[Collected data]
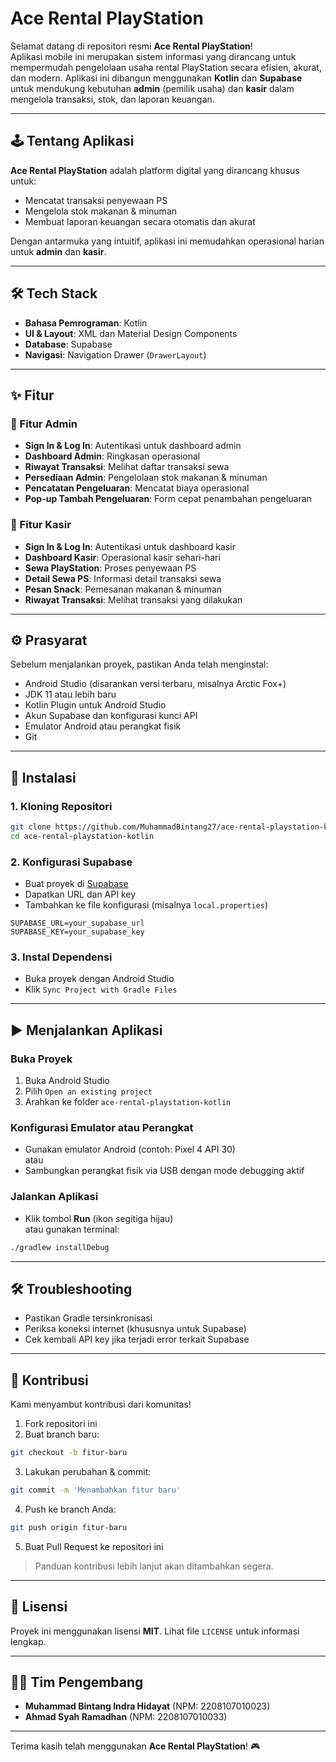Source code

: # Ace Rental PlayStation

Selamat datang di repositori resmi **Ace Rental PlayStation**!  
Aplikasi mobile ini merupakan sistem informasi yang dirancang untuk mempermudah pengelolaan usaha rental PlayStation secara efisien, akurat, dan modern. Aplikasi ini dibangun menggunakan **Kotlin** dan **Supabase** untuk mendukung kebutuhan **admin** (pemilik usaha) dan **kasir** dalam mengelola transaksi, stok, dan laporan keuangan.

---

## 🕹️ Tentang Aplikasi

**Ace Rental PlayStation** adalah platform digital yang dirancang khusus untuk:

- Mencatat transaksi penyewaan PS
- Mengelola stok makanan & minuman
- Membuat laporan keuangan secara otomatis dan akurat

Dengan antarmuka yang intuitif, aplikasi ini memudahkan operasional harian untuk **admin** dan **kasir**.

---

## 🛠️ Tech Stack

- **Bahasa Pemrograman**: Kotlin
- **UI & Layout**: XML dan Material Design Components
- **Database**: Supabase
- **Navigasi**: Navigation Drawer (`DrawerLayout`)

---

## ✨ Fitur

### 👑 Fitur Admin

- **Sign In & Log In**: Autentikasi untuk dashboard admin
- **Dashboard Admin**: Ringkasan operasional
- **Riwayat Transaksi**: Melihat daftar transaksi sewa
- **Persediaan Admin**: Pengelolaan stok makanan & minuman
- **Pencatatan Pengeluaran**: Mencatat biaya operasional
- **Pop-up Tambah Pengeluaran**: Form cepat penambahan pengeluaran

### 💼 Fitur Kasir

- **Sign In & Log In**: Autentikasi untuk dashboard kasir
- **Dashboard Kasir**: Operasional kasir sehari-hari
- **Sewa PlayStation**: Proses penyewaan PS
- **Detail Sewa PS**: Informasi detail transaksi sewa
- **Pesan Snack**: Pemesanan makanan & minuman
- **Riwayat Transaksi**: Melihat transaksi yang dilakukan

---

## ⚙️ Prasyarat

Sebelum menjalankan proyek, pastikan Anda telah menginstal:

- Android Studio (disarankan versi terbaru, misalnya Arctic Fox+)
- JDK 11 atau lebih baru
- Kotlin Plugin untuk Android Studio
- Akun Supabase dan konfigurasi kunci API
- Emulator Android atau perangkat fisik
- Git

---

## 🚀 Instalasi

### 1. Kloning Repositori

```bash
git clone https://github.com/MuhammadBintang27/ace-rental-playstation-kotlin.git
cd ace-rental-playstation-kotlin
```

### 2. Konfigurasi Supabase

- Buat proyek di [Supabase](https://supabase.io/)
- Dapatkan URL dan API key
- Tambahkan ke file konfigurasi (misalnya `local.properties`)

```properties
SUPABASE_URL=your_supabase_url
SUPABASE_KEY=your_supabase_key
```

### 3. Instal Dependensi

- Buka proyek dengan Android Studio
- Klik `Sync Project with Gradle Files`

---

## ▶️ Menjalankan Aplikasi

### Buka Proyek

1. Buka Android Studio
2. Pilih `Open an existing project`
3. Arahkan ke folder `ace-rental-playstation-kotlin`

### Konfigurasi Emulator atau Perangkat

- Gunakan emulator Android (contoh: Pixel 4 API 30)  
  atau
- Sambungkan perangkat fisik via USB dengan mode debugging aktif

### Jalankan Aplikasi

- Klik tombol **Run** (ikon segitiga hijau)  
  atau gunakan terminal:

```bash
./gradlew installDebug
```

---

## 🛠 Troubleshooting

- Pastikan Gradle tersinkronisasi
- Periksa koneksi internet (khususnya untuk Supabase)
- Cek kembali API key jika terjadi error terkait Supabase

---

## 🤝 Kontribusi

Kami menyambut kontribusi dari komunitas!

1. Fork repositori ini
2. Buat branch baru:

```bash
git checkout -b fitur-baru
```

3. Lakukan perubahan & commit:

```bash
git commit -m 'Menambahkan fitur baru'
```

4. Push ke branch Anda:

```bash
git push origin fitur-baru
```

5. Buat Pull Request ke repositori ini

> Panduan kontribusi lebih lanjut akan ditambahkan segera.

---

## 📄 Lisensi

Proyek ini menggunakan lisensi **MIT**. Lihat file `LICENSE` untuk informasi lengkap.

---

## 👨‍💻 Tim Pengembang

- **Muhammad Bintang Indra Hidayat** (NPM: 2208107010023)  
- **Ahmad Syah Ramadhan** (NPM: 2208107010033)

---

Terima kasih telah menggunakan **Ace Rental PlayStation**! 🎮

-- Problem to solve --
Only lines belong in the copy, not pictures: write out exactly the lines of the records from the first through the one holding "Selamat datang di".

-- Finished exercise --
Source code

: # Ace Rental PlayStation

Selamat datang di repositori resmi **Ace Rental PlayStation**!  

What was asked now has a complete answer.